EXERCISE AIM:
Take the entries that follow and return exactly the lines from the one holding "membuat variabel masing-masing" through the one holding "### Encrypt", both included. Nothing else is needed.

Saved data entries
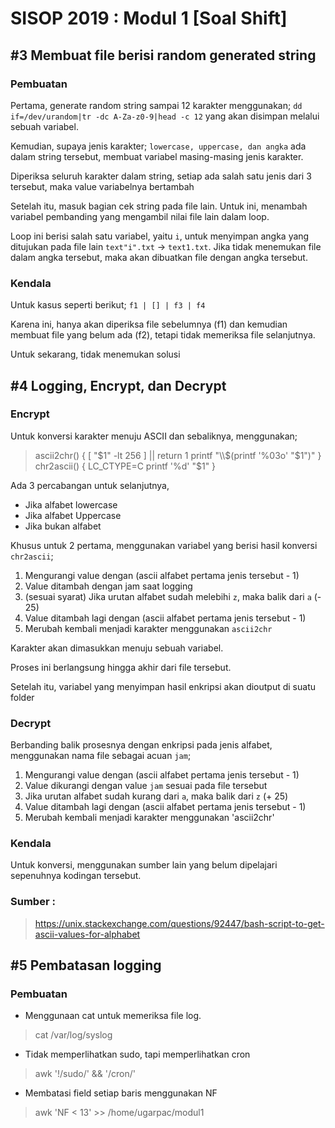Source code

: # SISOP 2019 : Modul 1 [Soal Shift]

## #3 Membuat file berisi random generated string
### Pembuatan
Pertama, generate random string sampai 12 karakter menggunakan;
`dd if=/dev/urandom|tr -dc A-Za-z0-9|head -c 12`
yang akan disimpan melalui sebuah variabel.

Kemudian, supaya jenis karakter; `lowercase, uppercase, dan angka` ada dalam string tersebut,
membuat variabel masing-masing jenis karakter.

Diperiksa seluruh karakter dalam string, setiap ada salah satu jenis dari 3 tersebut, maka value variabelnya bertambah

Setelah itu, masuk bagian cek string pada file lain. Untuk ini, menambah variabel pembanding yang mengambil nilai file lain dalam loop.

Loop ini berisi salah satu variabel, yaitu `i`, untuk menyimpan angka yang ditujukan pada file lain `text"i".txt` -> `text1.txt`. Jika tidak menemukan file dalam angka tersebut, maka akan dibuatkan file dengan angka tersebut.

### Kendala
Untuk kasus seperti berikut;
`f1 | [] | f3 | f4`

Karena ini, hanya akan diperiksa file sebelumnya (f1) dan kemudian membuat file yang belum ada (f2), tetapi tidak memeriksa file selanjutnya.

Untuk sekarang, tidak menemukan solusi

## #4 Logging, Encrypt, dan Decrypt
### Encrypt
Untuk konversi karakter menuju ASCII dan sebaliknya, menggunakan;

>ascii2chr() {
	[ "$1" -lt 256 ] || return 1
	printf "\\$(printf '%03o' "$1")"
}
chr2ascii() {
	LC_CTYPE=C printf '%d' "$1"
}

Ada 3 percabangan untuk selanjutnya,
* Jika alfabet lowercase
* Jika alfabet Uppercase
* Jika bukan alfabet

Khusus untuk 2 pertama, menggunakan variabel yang berisi hasil konversi `chr2ascii`;
1. Mengurangi value dengan (ascii alfabet pertama jenis tersebut - 1)
2. Value ditambah dengan jam saat logging
3. (sesuai syarat) Jika urutan alfabet sudah melebihi `z`, maka balik dari `a` (- 25)
4. Value ditambah lagi dengan (ascii alfabet pertama jenis tersebut - 1) 
5. Merubah kembali menjadi karakter menggunakan `ascii2chr`

Karakter akan dimasukkan menuju sebuah variabel.

Proses ini berlangsung hingga akhir dari file tersebut.

Setelah itu, variabel yang menyimpan hasil enkripsi akan dioutput di suatu folder

### Decrypt
Berbanding balik prosesnya dengan enkripsi pada jenis alfabet, menggunakan nama file sebagai acuan `jam`;
1. Mengurangi value dengan (ascii alfabet pertama jenis tersebut - 1)
2. Value dikurangi dengan value `jam` sesuai pada file tersebut
3. Jika urutan alfabet sudah kurang dari `a`, maka balik dari `z` (+ 25)
4. Value ditambah lagi dengan (ascii alfabet pertama jenis tersebut - 1) 
5. Merubah kembali menjadi karakter menggunakan 'ascii2chr'

### Kendala
Untuk konversi, menggunakan sumber lain yang belum dipelajari sepenuhnya kodingan tersebut.

### Sumber :
> https://unix.stackexchange.com/questions/92447/bash-script-to-get-ascii-values-for-alphabet

## #5 Pembatasan logging
### Pembuatan
* Menggunaan cat untuk memeriksa file log.
> cat /var/log/syslog
* Tidak memperlihatkan sudo, tapi memperlihatkan cron
> awk '!/sudo/' && '/cron/'
* Membatasi field setiap baris menggunakan NF
> awk 'NF < 13' >> /home/ugarpac/modul1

THE ANSWER:
membuat variabel masing-masing jenis karakter.

Diperiksa seluruh karakter dalam string, setiap ada salah satu jenis dari 3 tersebut, maka value variabelnya bertambah

Setelah itu, masuk bagian cek string pada file lain. Untuk ini, menambah variabel pembanding yang mengambil nilai file lain dalam loop.

Loop ini berisi salah satu variabel, yaitu `i`, untuk menyimpan angka yang ditujukan pada file lain `text"i".txt` -> `text1.txt`. Jika tidak menemukan file dalam angka tersebut, maka akan dibuatkan file dengan angka tersebut.

### Kendala
Untuk kasus seperti berikut;
`f1 | [] | f3 | f4`

Karena ini, hanya akan diperiksa file sebelumnya (f1) dan kemudian membuat file yang belum ada (f2), tetapi tidak memeriksa file selanjutnya.

Untuk sekarang, tidak menemukan solusi

## #4 Logging, Encrypt, dan Decrypt
### Encrypt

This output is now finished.